I closed the book and thought of my life, and of the proposed blog. In my nose-to-the-grindstone youth I studied voraciously, but in recent years, from economic necessity, my ratio of knowledge gained to knowledge dispensed has shifted dramatically toward the latter. I have made a career from trading my knowledge for money, recycling some of it so often that I cringe to pass it over the counter again. One thing I do not need a blog for is to emit yet another steady stream of the facts about music that I have stored up over 30-odd years of fanatical collecting. What I do need is a place to think out loud, to run up against the ideas of others, to quote striking passages that I'm not sure I agree with, and to foment feedback.

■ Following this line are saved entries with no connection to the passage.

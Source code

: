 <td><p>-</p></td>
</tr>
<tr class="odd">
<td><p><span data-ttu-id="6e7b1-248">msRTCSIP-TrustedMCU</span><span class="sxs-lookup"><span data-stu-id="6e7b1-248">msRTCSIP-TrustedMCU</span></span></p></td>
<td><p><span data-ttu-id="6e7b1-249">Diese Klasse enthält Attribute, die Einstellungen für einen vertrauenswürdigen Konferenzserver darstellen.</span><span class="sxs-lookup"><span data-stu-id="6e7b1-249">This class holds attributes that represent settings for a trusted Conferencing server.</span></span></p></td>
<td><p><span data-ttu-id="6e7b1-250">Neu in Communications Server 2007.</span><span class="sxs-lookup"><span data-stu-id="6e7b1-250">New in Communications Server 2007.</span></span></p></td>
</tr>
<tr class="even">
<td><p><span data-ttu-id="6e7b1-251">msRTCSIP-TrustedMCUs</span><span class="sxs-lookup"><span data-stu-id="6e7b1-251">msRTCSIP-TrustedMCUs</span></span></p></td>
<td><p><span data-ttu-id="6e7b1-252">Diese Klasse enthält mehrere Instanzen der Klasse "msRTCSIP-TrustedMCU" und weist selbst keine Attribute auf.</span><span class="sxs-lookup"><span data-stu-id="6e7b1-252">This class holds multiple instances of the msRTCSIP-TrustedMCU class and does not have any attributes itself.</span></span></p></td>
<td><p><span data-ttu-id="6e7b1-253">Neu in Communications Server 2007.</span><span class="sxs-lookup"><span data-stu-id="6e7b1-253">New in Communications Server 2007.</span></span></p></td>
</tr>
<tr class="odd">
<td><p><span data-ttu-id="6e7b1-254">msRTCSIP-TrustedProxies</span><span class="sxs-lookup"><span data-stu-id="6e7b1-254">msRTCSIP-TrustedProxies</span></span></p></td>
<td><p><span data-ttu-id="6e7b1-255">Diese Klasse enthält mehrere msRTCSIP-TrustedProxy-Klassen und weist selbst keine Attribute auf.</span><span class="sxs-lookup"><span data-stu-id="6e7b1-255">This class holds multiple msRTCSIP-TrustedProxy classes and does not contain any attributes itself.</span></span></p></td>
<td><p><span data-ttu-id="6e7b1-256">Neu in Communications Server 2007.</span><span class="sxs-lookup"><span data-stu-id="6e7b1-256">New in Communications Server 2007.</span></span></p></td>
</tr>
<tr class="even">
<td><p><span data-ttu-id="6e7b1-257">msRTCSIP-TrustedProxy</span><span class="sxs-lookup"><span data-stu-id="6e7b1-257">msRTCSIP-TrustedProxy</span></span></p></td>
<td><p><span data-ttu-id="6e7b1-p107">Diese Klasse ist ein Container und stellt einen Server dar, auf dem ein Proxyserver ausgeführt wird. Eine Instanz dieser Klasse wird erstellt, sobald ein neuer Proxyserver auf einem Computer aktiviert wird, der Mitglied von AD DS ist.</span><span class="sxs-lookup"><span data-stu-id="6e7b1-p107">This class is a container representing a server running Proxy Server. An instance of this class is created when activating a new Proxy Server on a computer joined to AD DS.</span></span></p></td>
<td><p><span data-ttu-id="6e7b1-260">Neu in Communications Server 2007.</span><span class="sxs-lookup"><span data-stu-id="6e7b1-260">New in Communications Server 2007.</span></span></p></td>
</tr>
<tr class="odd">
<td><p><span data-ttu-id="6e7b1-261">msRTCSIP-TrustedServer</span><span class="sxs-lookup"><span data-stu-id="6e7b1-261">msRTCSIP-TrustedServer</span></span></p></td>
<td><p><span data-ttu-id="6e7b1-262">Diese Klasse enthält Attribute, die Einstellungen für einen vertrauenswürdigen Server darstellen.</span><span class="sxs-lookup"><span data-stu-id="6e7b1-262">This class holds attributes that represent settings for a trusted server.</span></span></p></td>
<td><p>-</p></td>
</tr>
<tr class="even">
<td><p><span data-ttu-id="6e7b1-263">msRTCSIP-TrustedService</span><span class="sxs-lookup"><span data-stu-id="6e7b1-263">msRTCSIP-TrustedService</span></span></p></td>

Another thing I need a blog for is space, enough column inches to explore a subject thoroughly and truthfully, a commodity that has been quickly diminishing in my various print outlets. So while I take too much pride in my writing skills to go public with an unedited stream of consciousness, I hope the reader will indulge a preponderance of inconclusive cogitation - and give me room to remember well my ignorance, which my growth requires.